The interior kit is far from off-side, astro turf floor mats in Brasileiro Green and the "floodlights" in the shape of a MINI LED interior lighting package give a stadium like feel. With this equipment aboard the MINI Paceman GoalCooper will set off "Mexican waves" on all four seats. It is match-fit when it comes to reliving controversial referee decisions and glorious goals via live web stream. A universal holder for smartphones and a rear holder for the Apple iPad will ensure comfortable viewing on the rear seat terraces. For relieving pre-match tension or enjoying some half-time downtime the MINI Paceman GoalCooper features a miniature table football set mounted on the Center Rail.

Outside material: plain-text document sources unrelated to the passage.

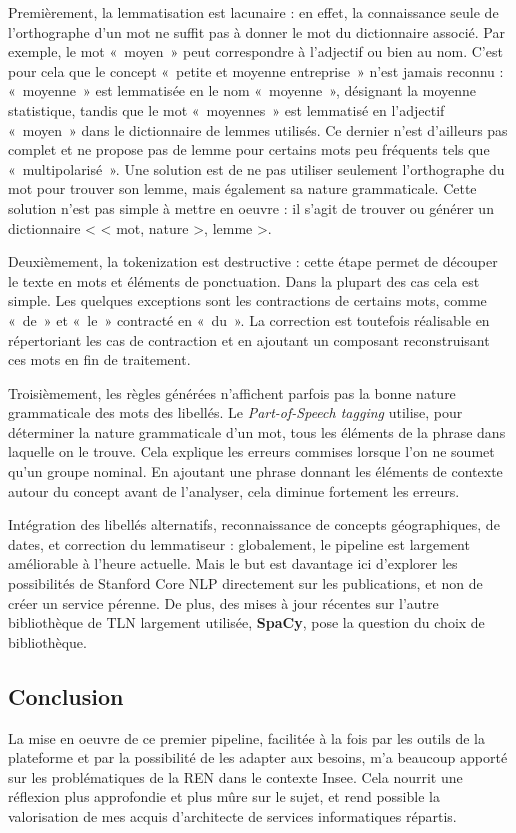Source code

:Premièrement, la lemmatisation est lacunaire : en effet, la connaissance seule de l'orthographe d'un mot ne suffit pas à donner le mot du dictionnaire associé. Par exemple, le mot «~moyen~» peut correspondre à l'adjectif ou bien au nom. C'est pour cela que le concept «~petite et moyenne entreprise~» n'est jamais reconnu : «~moyenne~» est lemmatisée en le nom «~moyenne~», désignant la moyenne statistique, tandis que le mot «~moyennes~» est lemmatisé en l'adjectif «~moyen~» dans le dictionnaire de lemmes utilisés. Ce dernier n'est d'ailleurs pas complet et ne propose pas de lemme pour certains mots peu fréquents tels que «~multipolarisé~». Une solution est de ne pas utiliser seulement l'orthographe du mot pour trouver son lemme, mais également sa nature grammaticale. Cette solution n'est pas simple à mettre en oeuvre : il s'agit de trouver ou générer un dictionnaire < < mot, nature >, lemme >.
\newline

Deuxièmement, la tokenization est destructive : cette étape permet de découper le texte en mots et éléments de ponctuation. Dans la plupart des cas cela est simple. Les quelques exceptions sont les contractions de certains mots, comme «~de~» et «~le~» contracté en «~du~». La correction est toutefois réalisable en répertoriant les cas de contraction et en ajoutant un composant reconstruisant ces mots en fin de traitement.
\newline

Troisièmement, les règles générées n'affichent parfois pas la bonne nature grammaticale des mots des libellés. Le \textit{Part-of-Speech tagging} utilise, pour déterminer la nature grammaticale d'un mot, tous les éléments de la phrase dans laquelle on le trouve. Cela explique les erreurs commises lorsque l'on ne soumet qu'un groupe nominal. En ajoutant une phrase donnant les éléments de contexte autour du concept avant de l'analyser, cela diminue fortement les erreurs.
\newline

Intégration des libellés alternatifs, reconnaissance de concepts géographiques, de dates, et correction du lemmatiseur : globalement, le pipeline est largement améliorable à l'heure actuelle. Mais le but est davantage ici d'explorer les possibilités de Stanford Core NLP directement sur les publications, et non de créer un service pérenne. De plus, des mises à jour récentes sur l'autre bibliothèque de TLN largement utilisée, \textbf{SpaCy}, pose la question du choix de bibliothèque.
\label{section 2.2.5}

\subsection*{Conclusion}
La mise en oeuvre de ce premier pipeline, facilitée à la fois par les outils de la plateforme et par la possibilité de les adapter aux besoins, m'a beaucoup apporté sur les problématiques de la REN dans le contexte Insee. Cela nourrit une réflexion plus approfondie et plus mûre sur le sujet, et rend possible la valorisation de mes acquis d'architecte de services informatiques répartis.

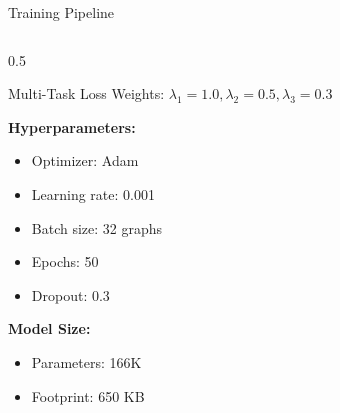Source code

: \documentclass[aspectratio=169]{beamer}
\begin{document}
\begin{frame}{Training Pipeline}
\begin{columns}
\begin{column}{0.5\textwidth}
\begin{block}{Multi-Task Loss}
                Weights: $\lambda_1=1.0, \lambda_2=0.5, \lambda_3=0.3$
            \end{block}
            
            \vspace{0.2cm}
            
            \textbf{Hyperparameters:}
            \begin{itemize}
                \item Optimizer: Adam
                \item Learning rate: 0.001
                \item Batch size: 32 graphs
                \item Epochs: 50
                \item Dropout: 0.3
            \end{itemize}
            
            \vspace{0.2cm}
            
            \textbf{Model Size:}
            \begin{itemize}
                \item Parameters: 166K
                \item Footprint: 650 KB
            \end{itemize}
        \end{column}
    \end{columns}
\end{frame}
\end{document}
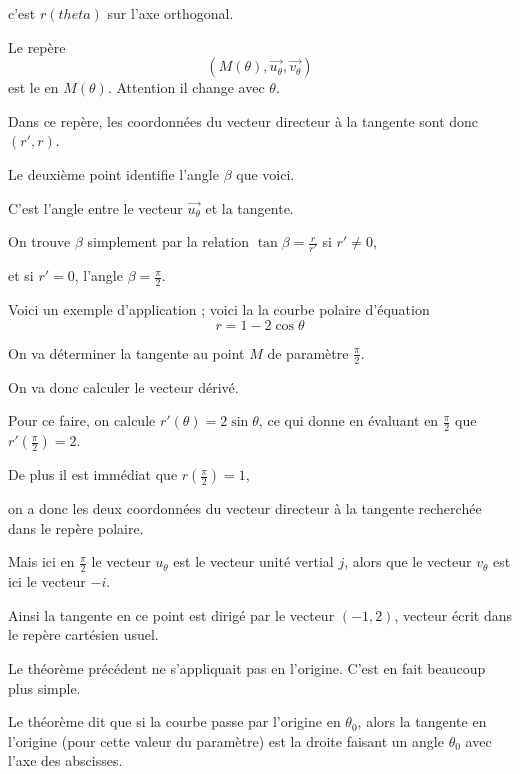 c'est $r(theta)$ sur l'axe orthogonal.

Le repère 
$$(M(\theta),\overrightarrow{u_\theta},\overrightarrow{v_\theta})$$
est le  
en $M(\theta)$. Attention il change avec $\theta$.

Dans ce repère, les coordonnées du vecteur directeur à la tangente sont donc $(r',r)$.

\change

Le deuxième point identifie l'angle $\beta$ que voici.

C'est l'angle entre le vecteur $\overrightarrow{u_\theta}$ et la tangente.

On trouve $\beta$ simplement par la relation
$\tan \beta = \frac{r}{r'}$  si $r'\neq 0$, 

et si $r'=0$, l'angle $\beta = \frac{\pi}{2}$.



\diapo

Voici un exemple d'application ; 
voici la la courbe polaire d'équation $$r=1-2\cos\theta$$

\change
On va déterminer 
la tangente au point $M$ de paramètre $\frac{\pi}{2}$.

\change
On va donc calculer le vecteur dérivé.

\change
Pour ce faire, on calcule $r'(\theta)=2\sin\theta$, ce qui donne en évaluant en 
$\frac{\pi}{2}$ que $r'(\frac{\pi}{2})=2$.

\change
De plus il est immédiat que $r(\frac{\pi}{2})=1$, 

\change
on a donc les deux coordonnées du vecteur directeur à la tangente 
recherchée dans le repère polaire.

\change
Mais ici en $\frac\pi2$ le vecteur $u_\theta$ est le vecteur unité vertial $j$,
alors que le vecteur $v_\theta$ est ici le vecteur $-i$.

Ainsi la tangente en ce point est dirigé par le vecteur $(-1,2)$, vecteur écrit dans le repère
cartésien usuel.


\diapo

Le théorème précédent ne s'appliquait pas en l'origine.  C'est en fait beaucoup plus simple.

Le théorème dit que si la courbe passe par l'origine en $\theta_0$, 
alors la tangente en l'origine (pour cette valeur du paramètre) est la droite 
faisant un angle $\theta_0$ avec l'axe des abscisses.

The MINI Paceman GoalCooper is fully equipped for training between matches. The rear seatbacks can be folded over to turn the boot, which is fully clad in AstroTurf, into a football goal. The net is attached behind the front seats. The MINI Paceman GoalCooper has a top defence line-up making it very difficult for any striker to score. As soon as the Park Distance Control (PDC) sensors, in conjunction with the interior monitoring sensors of the alarm system, register a shot on goal, the electric tailgate is operated, instantly closing the tailgate, reflecting the ball and keeping the box clean.

If a player successfully puts one past the 'keeper', he can share his success immediately with other MINI drivers. When the final whistle has been blown after 90 minutes the score is transmitted to the iPad in the MINI via a special MINI Paceman GoalCooper MINI Connected App. Thanks to intelligent connectivity the results can be compared online with other registered users at any time. The table is updated every day and at the end of the tournament the MINI Community World Champion will lift the trophy.

The new star of the MINI Team will be officially presented on 1 April 2014. All details regarding transfer fees and contract periods will remain strictly confidential until then.


----------